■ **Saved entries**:
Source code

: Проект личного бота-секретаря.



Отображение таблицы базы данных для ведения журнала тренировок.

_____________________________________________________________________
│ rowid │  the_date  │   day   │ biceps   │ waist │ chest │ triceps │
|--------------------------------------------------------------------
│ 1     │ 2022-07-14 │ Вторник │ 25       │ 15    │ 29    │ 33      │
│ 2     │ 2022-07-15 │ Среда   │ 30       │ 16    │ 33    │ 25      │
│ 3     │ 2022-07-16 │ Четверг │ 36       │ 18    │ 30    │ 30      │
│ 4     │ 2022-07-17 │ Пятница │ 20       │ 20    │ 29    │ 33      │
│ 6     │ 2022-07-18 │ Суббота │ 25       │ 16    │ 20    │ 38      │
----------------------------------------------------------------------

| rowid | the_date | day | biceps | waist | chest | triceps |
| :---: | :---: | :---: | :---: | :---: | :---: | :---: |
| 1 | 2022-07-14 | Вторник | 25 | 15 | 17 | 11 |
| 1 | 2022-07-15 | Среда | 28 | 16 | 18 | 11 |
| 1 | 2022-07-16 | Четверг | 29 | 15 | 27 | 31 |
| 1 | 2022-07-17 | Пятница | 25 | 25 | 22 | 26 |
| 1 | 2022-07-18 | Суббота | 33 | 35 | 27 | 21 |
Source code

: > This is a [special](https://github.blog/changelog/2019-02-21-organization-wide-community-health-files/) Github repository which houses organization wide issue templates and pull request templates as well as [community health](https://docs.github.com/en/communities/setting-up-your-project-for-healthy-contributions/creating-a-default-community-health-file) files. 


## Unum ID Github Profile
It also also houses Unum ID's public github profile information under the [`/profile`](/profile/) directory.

* * *

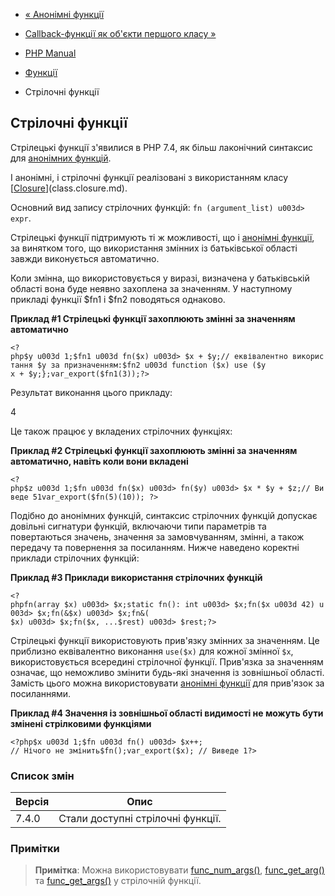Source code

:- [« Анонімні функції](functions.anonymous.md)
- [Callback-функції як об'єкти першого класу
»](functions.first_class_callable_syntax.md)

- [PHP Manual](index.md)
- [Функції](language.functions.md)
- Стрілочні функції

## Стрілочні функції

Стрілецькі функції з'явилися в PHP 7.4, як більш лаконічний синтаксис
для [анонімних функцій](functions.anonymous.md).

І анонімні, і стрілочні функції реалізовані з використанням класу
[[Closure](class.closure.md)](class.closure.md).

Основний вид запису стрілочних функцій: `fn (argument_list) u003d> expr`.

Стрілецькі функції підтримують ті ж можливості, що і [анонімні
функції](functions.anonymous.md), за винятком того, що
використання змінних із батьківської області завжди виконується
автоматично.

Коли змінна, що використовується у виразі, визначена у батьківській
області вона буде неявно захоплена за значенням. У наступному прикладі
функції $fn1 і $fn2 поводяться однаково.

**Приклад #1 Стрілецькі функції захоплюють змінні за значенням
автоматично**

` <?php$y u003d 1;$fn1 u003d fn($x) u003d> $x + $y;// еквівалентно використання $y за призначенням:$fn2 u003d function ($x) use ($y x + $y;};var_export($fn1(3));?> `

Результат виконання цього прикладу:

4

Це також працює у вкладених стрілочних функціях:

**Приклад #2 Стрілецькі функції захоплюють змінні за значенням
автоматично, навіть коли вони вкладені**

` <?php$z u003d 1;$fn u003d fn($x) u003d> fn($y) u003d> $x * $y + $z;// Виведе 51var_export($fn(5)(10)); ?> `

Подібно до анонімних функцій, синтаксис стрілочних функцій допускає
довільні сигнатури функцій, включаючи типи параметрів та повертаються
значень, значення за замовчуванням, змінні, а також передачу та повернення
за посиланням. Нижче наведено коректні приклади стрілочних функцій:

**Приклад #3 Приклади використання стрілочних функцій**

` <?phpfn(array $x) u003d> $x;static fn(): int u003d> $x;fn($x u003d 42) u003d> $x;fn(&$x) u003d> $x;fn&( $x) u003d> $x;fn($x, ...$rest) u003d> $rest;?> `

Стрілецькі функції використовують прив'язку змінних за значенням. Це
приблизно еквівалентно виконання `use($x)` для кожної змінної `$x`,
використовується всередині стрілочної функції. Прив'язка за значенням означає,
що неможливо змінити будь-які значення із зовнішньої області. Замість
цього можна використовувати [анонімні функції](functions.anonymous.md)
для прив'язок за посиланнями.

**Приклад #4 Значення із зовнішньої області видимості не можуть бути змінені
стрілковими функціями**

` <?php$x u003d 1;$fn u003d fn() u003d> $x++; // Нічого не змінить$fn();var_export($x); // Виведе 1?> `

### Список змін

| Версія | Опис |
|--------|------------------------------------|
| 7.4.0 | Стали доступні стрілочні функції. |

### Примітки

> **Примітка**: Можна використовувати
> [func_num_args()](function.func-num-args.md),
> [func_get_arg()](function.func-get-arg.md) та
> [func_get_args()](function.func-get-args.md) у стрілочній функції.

* * *

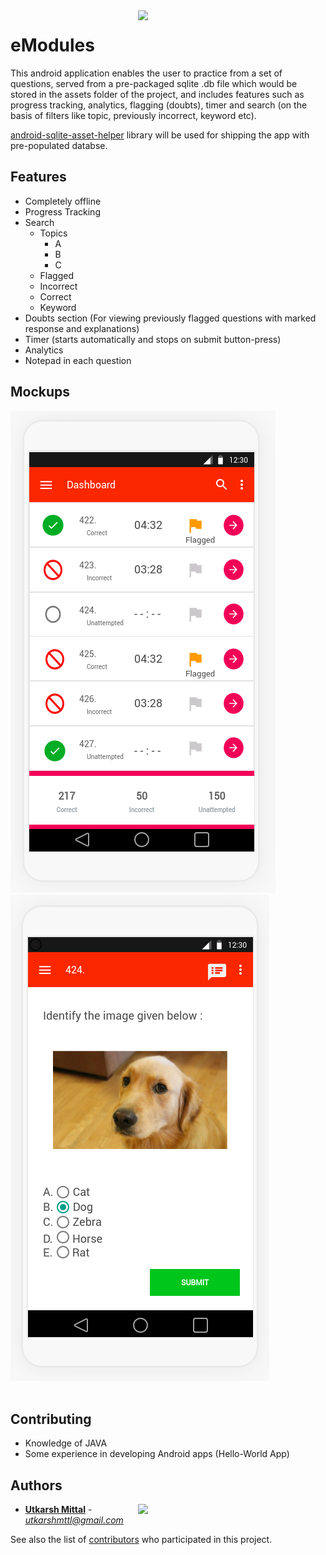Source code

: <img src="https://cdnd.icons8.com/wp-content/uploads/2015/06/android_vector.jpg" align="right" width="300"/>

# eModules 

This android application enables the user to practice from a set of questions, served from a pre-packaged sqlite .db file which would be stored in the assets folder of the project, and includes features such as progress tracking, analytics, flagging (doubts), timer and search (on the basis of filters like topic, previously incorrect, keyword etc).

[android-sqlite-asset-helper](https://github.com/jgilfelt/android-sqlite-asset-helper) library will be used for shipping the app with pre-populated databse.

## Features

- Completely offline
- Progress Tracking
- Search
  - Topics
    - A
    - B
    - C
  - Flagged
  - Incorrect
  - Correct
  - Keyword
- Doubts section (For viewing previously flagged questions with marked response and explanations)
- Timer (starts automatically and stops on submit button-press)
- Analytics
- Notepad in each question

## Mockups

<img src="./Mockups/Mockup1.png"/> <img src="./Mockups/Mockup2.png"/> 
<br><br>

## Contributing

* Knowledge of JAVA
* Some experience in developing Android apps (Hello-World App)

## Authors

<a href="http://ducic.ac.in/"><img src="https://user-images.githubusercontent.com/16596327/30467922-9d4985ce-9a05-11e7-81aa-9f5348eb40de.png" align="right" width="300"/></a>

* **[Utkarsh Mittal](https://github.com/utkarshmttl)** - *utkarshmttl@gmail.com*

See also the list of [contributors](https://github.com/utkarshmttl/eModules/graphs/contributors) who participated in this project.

■ **Brief**:
Pull every line containing "Суббота" out of the data above.

■ **Solution**:
│ 6     │ 2022-07-18 │ Суббота │ 25       │ 16    │ 20    │ 38      │
| 1 | 2022-07-18 | Суббота | 33 | 35 | 27 | 21 |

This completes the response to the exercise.